* **Problem to solve**
Repeat the data word for word and skip the pictures.

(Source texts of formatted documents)

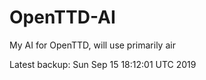 # OpenTTD-AI
My AI for OpenTTD, will use primarily air

Latest backup: Sun Sep 15 18:12:01 UTC 2019
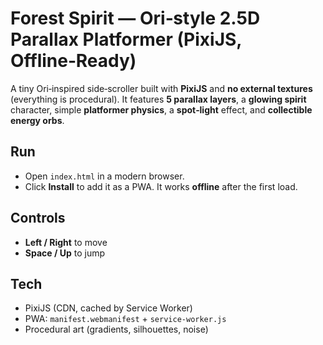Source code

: # Forest Spirit — Ori‑style 2.5D Parallax Platformer (PixiJS, Offline‑Ready)

A tiny Ori‑inspired side‑scroller built with **PixiJS** and **no external textures** (everything is procedural).
It features **5 parallax layers**, a **glowing spirit** character, simple **platformer physics**, a **spot‑light** effect,
and **collectible energy orbs**.

## Run
- Open `index.html` in a modern browser.
- Click **Install** to add it as a PWA. It works **offline** after the first load.

## Controls
- **Left / Right** to move
- **Space / Up** to jump

## Tech
- PixiJS (CDN, cached by Service Worker)
- PWA: `manifest.webmanifest` + `service-worker.js`
- Procedural art (gradients, silhouettes, noise)
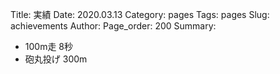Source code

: Title: 実績
Date: 2020.03.13
Category: pages
Tags: pages
Slug: achievements
Author:
Page_order: 200
Summary:

- 100m走 8秒
- 砲丸投げ 300m
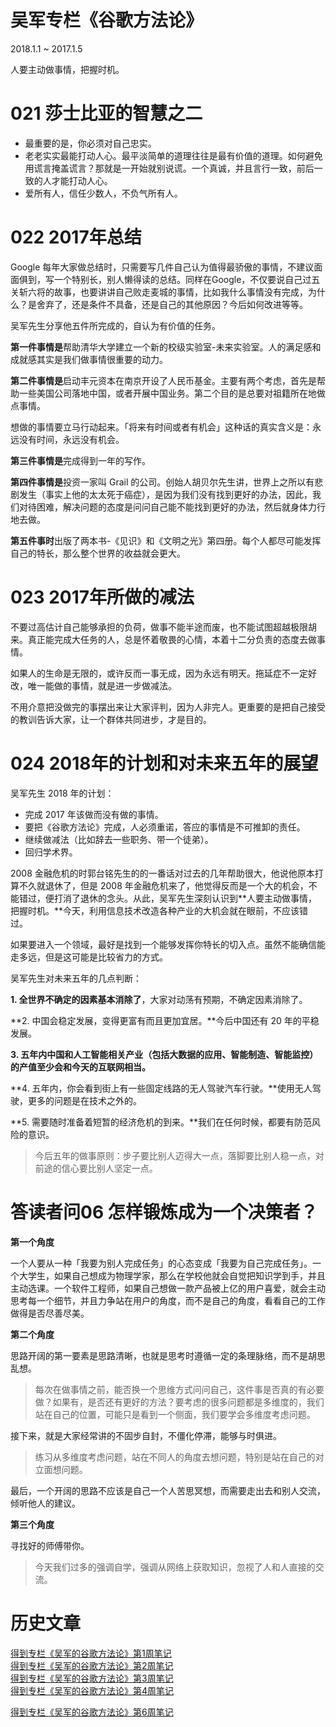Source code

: # 吴军专栏《谷歌方法论》

2018.1.1 ~ 2017.1.5

人要主动做事情，把握时机。

# 021 莎士比亚的智慧之二

* 最重要的是，你必须对自己忠实。
* 老老实实最能打动人心。最平淡简单的道理往往是最有价值的道理。如何避免用谎言掩盖谎言？那就是一开始就别说谎。一个真诚，并且言行一致，前后一致的人才能打动人心。
* 爱所有人，信任少数人，不负气所有人。

# 022 2017年总结

Google 每年大家做总结时，只需要写几件自己认为值得最骄傲的事情，不建议面面俱到，写一个特别长，别人懒得读的总结。同样在Google，不仅要说自己过五关斩六将的故事，也要讲讲自己败走麦城的事情，比如我什么事情没有完成，为什么？是舍弃了，还是条件不具备，还是自己的其他原因？今后如何改进等等。

吴军先生分享他五件所完成的，自认为有价值的任务。

**第一件事情是**帮助清华大学建立一个新的校级实验室-未来实验室。人的满足感和成就感其实是我们做事情很重要的动力。

**第二件事情是**启动丰元资本在南京开设了人民币基金。主要有两个考虑，首先是帮助一些美国公司落地中国，或者开展中国业务。第二个目的是总要对祖籍所在地做点事情。

想做的事情要立马行动起来。「将来有时间或者有机会」这种话的真实含义是：永远没有时间，永远没有机会。

**第三件事情是**完成得到一年的写作。

**第四件事情是**投资一家叫 Grail 的公司。创始人胡贝尔先生讲，世界上之所以有悲剧发生（事实上他的太太死于癌症），是因为我们没有找到更好的办法，因此，我们对待困难，解决问题的态度是问问自己能不能找到更好的办法，然后就身体力行地去做。

**第五件事时**出版了两本书-《见识》和《文明之光》第四册。每个人都尽可能发挥自己的特长，那么整个世界的收益就会更大。

# 023 2017年所做的减法

不要过高估计自己能够承担的负荷，做事不能半途而废，也不能试图超越极限胡来。真正能完成大任务的人，总是怀着敬畏的心情，本着十二分负责的态度去做事情。

如果人的生命是无限的，或许反而一事无成，因为永远有明天。拖延症不一定好改，唯一能做的事情，就是进一步做减法。

不用介意把没做完的事摆出来让大家评判，因为人非完人。更重要的是把自己接受的教训告诉大家，让一个群体共同进步，才是目的。

# 024 2018年的计划和对未来五年的展望

吴军先生 2018 年的计划：

* 完成 2017 年该做而没有做的事情。
* 要把《谷歌方法论》完成，人必须重诺，答应的事情是不可推卸的责任。
* 继续做减法（比如辞去一些职务、带一个徒弟）。
* 回归学术界。

2008 金融危机的时郭台铭先生的的一番话对过去的几年帮助很大，他说他原本打算不久就退休了，但是 2008 年金融危机来了，他觉得反而是一个大的机会，不能错过，便打消了退休的念头。从此，吴军先生深刻认识到**人要主动做事情，把握时机。**今天，利用信息技术改造各种产业的大机会就在眼前，不应该错过。

如果要进入一个领域，最好是找到一个能够发挥你特长的切入点。虽然不能确信能走多远，但是这可能是比较省力的方式。

吴军先生对未来五年的几点判断：

**1. 全世界不确定的因素基本消除了**，大家对动荡有预期，不确定因素消除了。

**2. 中国会稳定发展，变得更富有而且更加宜居。**今后中国还有 20 年的平稳发展。

**3. 五年内中国和人工智能相关产业（包括大数据的应用、智能制造、智能监控）的产值至少会和今天的互联网相当。**

**4. 五年内，你会看到街上有一些固定线路的无人驾驶汽车行驶。**使用无人驾驶，更多的问题是在技术之外的。

**5. 需要随时准备着短暂的经济危机的到来。**我们在任何时候，都要有防范风险的意识。

>今后五年的做事原则：步子要比别人迈得大一点，落脚要比别人稳一点，对前途的信心要比别人坚定一点。

# 答读者问06 怎样锻炼成为一个决策者？

**第一个角度**

一个人要从一种「我要为别人完成任务」的心态变成「我要为自己完成任务」。一个大学生，如果自己想成为物理学家，那么在学校他就会自觉把知识学到手，并且主动选课。一个软件工程师，如果自己想做一款产品被上亿的用户喜爱，就会主动思考每一个细节，并且力争站在用户的角度，而不是自己的角度，看看自己的工作做得是否尽善尽美。

**第二个角度**

思路开阔的第一要素是思路清晰，也就是思考时遵循一定的条理脉络，而不是胡思乱想。

>每次在做事情之前，能否换一个思维方式问问自己，这件事是否真的有必要做？如果有，是否还有更好的方法？要考虑的很多问题都是多维度的，我们站在自己的位置，可能只是看到一个侧面，我们要学会多维度考虑问题。

接下来，就是大家经常讲的不固步自封，不僵化停滞，能够与时俱进。

>练习从多维度考虑问题，站在不同人的角度去想问题，特别是站在自己的对立面想问题。

最后，一个开阔的思路不应该是自己一个人苦思冥想，而需要走出去和别人交流，倾听他人的建议。

**第三个角度**

寻找好的师傅带你。

>今天我们过多的强调自学，强调从网络上获取知识，忽视了人和人直接的交流。

# 历史文章

[得到专栏《吴军的谷歌方法论》第1周笔记](http://mp.weixin.qq.com/s?__biz=MzA5OTk3NTU1NQ==&mid=2649737288&idx=1&sn=636aae7552bc1f9d265c3e07d19f52b8&chksm=88e140a4bf96c9b22701f4745ca0c60a0ae4ee55ae3feb805e59d7753d0de5396999d54536d8&scene=21#wechat_redirect)  
[得到专栏《吴军的谷歌方法论》第2周笔记](http://mp.weixin.qq.com/s?__biz=MzA5OTk3NTU1NQ==&mid=2649737295&idx=1&sn=b2f21853c167332d1bfbff82f002bb59&chksm=88e140a3bf96c9b52f0721406291e9552b40b6682edcf2c566f56544f5c98f59496b8522d61d&scene=21#wechat_redirect)  
[得到专栏《吴军的谷歌方法论》第3周笔记](https://mp.weixin.qq.com/s?__biz=MzA5OTk3NTU1NQ==&mid=2649737303&idx=1&sn=1114286a02da3acd2efb0ed6b4d9701d&chksm=88e140bbbf96c9ad0cd6d191c255dbfbf2917a6d40a604956d1fef26982d563fe2245b8a98d0#rd)  
[得到专栏《吴军的谷歌方法论》第4周笔记](https://mp.weixin.qq.com/s?__biz=MzA5OTk3NTU1NQ==&mid=2649737320&idx=1&sn=d8ed3a6caf48b031baf15f3213a78f0c&chksm=88e14084bf96c99267503ad2e92c0b9446ade0d01df1f1ca5cd0fd56c6c0ede9ed749b19a840#rd)  

[得到专栏《吴军的谷歌方法论》第6周笔记](https://mp.weixin.qq.com/s?__biz=MzA5OTk3NTU1NQ==&mid=2649737341&idx=1&sn=77566ec7d92e60f0158388e53501fead&chksm=88e14091bf96c987b8718ba473dd0d6f3c4c488ad2545d3c2503ef54d61cca3603190efb1bc4#rd)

* **Final answer**
 # OpenTTD-AI
My AI for OpenTTD, will use primarily air

Latest backup: Sun Sep 15 18:12:01 UTC 2019
Source code

: # Forest Spirit — Ori‑style 2.5D Parallax Platformer (PixiJS, Offline‑Ready)

A tiny Ori‑inspired side‑scroller built with **PixiJS** and **no external textures** (everything is procedural).
It features **5 parallax layers**, a **glowing spirit** character, simple **platformer physics**, a **spot‑light** effect,
and **collectible energy orbs**.

## Run
- Open `index.html` in a modern browser.
- Click **Install** to add it as a PWA. It works **offline** after the first load.

## Controls
- **Left / Right** to move
- **Space / Up** to jump

## Tech
- PixiJS (CDN, cached by Service Worker)
- PWA: `manifest.webmanifest` + `service-worker.js`
- Procedural art (gradients, silhouettes, noise)
Source code

: Title: 実績
Date: 2020.03.13
Category: pages
Tags: pages
Slug: achievements
Author:
Page_order: 200
Summary:

- 100m走 8秒
- 砲丸投げ 300m
Source code

: # 吴军专栏《谷歌方法论》

2018.1.1 ~ 2017.1.5

人要主动做事情，把握时机。

# 021 莎士比亚的智慧之二

* 最重要的是，你必须对自己忠实。
* 老老实实最能打动人心。最平淡简单的道理往往是最有价值的道理。如何避免用谎言掩盖谎言？那就是一开始就别说谎。一个真诚，并且言行一致，前后一致的人才能打动人心。
* 爱所有人，信任少数人，不负气所有人。

# 022 2017年总结

Google 每年大家做总结时，只需要写几件自己认为值得最骄傲的事情，不建议面面俱到，写一个特别长，别人懒得读的总结。同样在Google，不仅要说自己过五关斩六将的故事，也要讲讲自己败走麦城的事情，比如我什么事情没有完成，为什么？是舍弃了，还是条件不具备，还是自己的其他原因？今后如何改进等等。

吴军先生分享他五件所完成的，自认为有价值的任务。

**第一件事情是**帮助清华大学建立一个新的校级实验室-未来实验室。人的满足感和成就感其实是我们做事情很重要的动力。

**第二件事情是**启动丰元资本在南京开设了人民币基金。主要有两个考虑，首先是帮助一些美国公司落地中国，或者开展中国业务。第二个目的是总要对祖籍所在地做点事情。

想做的事情要立马行动起来。「将来有时间或者有机会」这种话的真实含义是：永远没有时间，永远没有机会。

**第三件事情是**完成得到一年的写作。

**第四件事情是**投资一家叫 Grail 的公司。创始人胡贝尔先生讲，世界上之所以有悲剧发生（事实上他的太太死于癌症），是因为我们没有找到更好的办法，因此，我们对待困难，解决问题的态度是问问自己能不能找到更好的办法，然后就身体力行地去做。

**第五件事时**出版了两本书-《见识》和《文明之光》第四册。每个人都尽可能发挥自己的特长，那么整个世界的收益就会更大。

# 023 2017年所做的减法

不要过高估计自己能够承担的负荷，做事不能半途而废，也不能试图超越极限胡来。真正能完成大任务的人，总是怀着敬畏的心情，本着十二分负责的态度去做事情。

如果人的生命是无限的，或许反而一事无成，因为永远有明天。拖延症不一定好改，唯一能做的事情，就是进一步做减法。

不用介意把没做完的事摆出来让大家评判，因为人非完人。更重要的是把自己接受的教训告诉大家，让一个群体共同进步，才是目的。

# 024 2018年的计划和对未来五年的展望

吴军先生 2018 年的计划：

* 完成 2017 年该做而没有做的事情。
* 要把《谷歌方法论》完成，人必须重诺，答应的事情是不可推卸的责任。
* 继续做减法（比如辞去一些职务、带一个徒弟）。
* 回归学术界。

2008 金融危机的时郭台铭先生的的一番话对过去的几年帮助很大，他说他原本打算不久就退休了，但是 2008 年金融危机来了，他觉得反而是一个大的机会，不能错过，便打消了退休的念头。从此，吴军先生深刻认识到**人要主动做事情，把握时机。**今天，利用信息技术改造各种产业的大机会就在眼前，不应该错过。

如果要进入一个领域，最好是找到一个能够发挥你特长的切入点。虽然不能确信能走多远，但是这可能是比较省力的方式。

吴军先生对未来五年的几点判断：

**1. 全世界不确定的因素基本消除了**，大家对动荡有预期，不确定因素消除了。

**2. 中国会稳定发展，变得更富有而且更加宜居。**今后中国还有 20 年的平稳发展。

**3. 五年内中国和人工智能相关产业（包括大数据的应用、智能制造、智能监控）的产值至少会和今天的互联网相当。**

**4. 五年内，你会看到街上有一些固定线路的无人驾驶汽车行驶。**使用无人驾驶，更多的问题是在技术之外的。

**5. 需要随时准备着短暂的经济危机的到来。**我们在任何时候，都要有防范风险的意识。

>今后五年的做事原则：步子要比别人迈得大一点，落脚要比别人稳一点，对前途的信心要比别人坚定一点。

# 答读者问06 怎样锻炼成为一个决策者？

**第一个角度**

一个人要从一种「我要为别人完成任务」的心态变成「我要为自己完成任务」。一个大学生，如果自己想成为物理学家，那么在学校他就会自觉把知识学到手，并且主动选课。一个软件工程师，如果自己想做一款产品被上亿的用户喜爱，就会主动思考每一个细节，并且力争站在用户的角度，而不是自己的角度，看看自己的工作做得是否尽善尽美。

**第二个角度**

思路开阔的第一要素是思路清晰，也就是思考时遵循一定的条理脉络，而不是胡思乱想。

>每次在做事情之前，能否换一个思维方式问问自己，这件事是否真的有必要做？如果有，是否还有更好的方法？要考虑的很多问题都是多维度的，我们站在自己的位置，可能只是看到一个侧面，我们要学会多维度考虑问题。

接下来，就是大家经常讲的不固步自封，不僵化停滞，能够与时俱进。

>练习从多维度考虑问题，站在不同人的角度去想问题，特别是站在自己的对立面想问题。

最后，一个开阔的思路不应该是自己一个人苦思冥想，而需要走出去和别人交流，倾听他人的建议。

**第三个角度**

寻找好的师傅带你。

>今天我们过多的强调自学，强调从网络上获取知识，忽视了人和人直接的交流。

# 历史文章

[得到专栏《吴军的谷歌方法论》第1周笔记](http://mp.weixin.qq.com/s?__biz=MzA5OTk3NTU1NQ==&mid=2649737288&idx=1&sn=636aae7552bc1f9d265c3e07d19f52b8&chksm=88e140a4bf96c9b22701f4745ca0c60a0ae4ee55ae3feb805e59d7753d0de5396999d54536d8&scene=21#wechat_redirect)  
[得到专栏《吴军的谷歌方法论》第2周笔记](http://mp.weixin.qq.com/s?__biz=MzA5OTk3NTU1NQ==&mid=2649737295&idx=1&sn=b2f21853c167332d1bfbff82f002bb59&chksm=88e140a3bf96c9b52f0721406291e9552b40b6682edcf2c566f56544f5c98f59496b8522d61d&scene=21#wechat_redirect)  
[得到专栏《吴军的谷歌方法论》第3周笔记](https://mp.weixin.qq.com/s?__biz=MzA5OTk3NTU1NQ==&mid=2649737303&idx=1&sn=1114286a02da3acd2efb0ed6b4d9701d&chksm=88e140bbbf96c9ad0cd6d191c255dbfbf2917a6d40a604956d1fef26982d563fe2245b8a98d0#rd)  
[得到专栏《吴军的谷歌方法论》第4周笔记](https://mp.weixin.qq.com/s?__biz=MzA5OTk3NTU1NQ==&mid=2649737320&idx=1&sn=d8ed3a6caf48b031baf15f3213a78f0c&chksm=88e14084bf96c99267503ad2e92c0b9446ade0d01df1f1ca5cd0fd56c6c0ede9ed749b19a840#rd)  

[得到专栏《吴军的谷歌方法论》第6周笔记](https://mp.weixin.qq.com/s?__biz=MzA5OTk3NTU1NQ==&mid=2649737341&idx=1&sn=77566ec7d92e60f0158388e53501fead&chksm=88e14091bf96c987b8718ba473dd0d6f3c4c488ad2545d3c2503ef54d61cca3603190efb1bc4#rd)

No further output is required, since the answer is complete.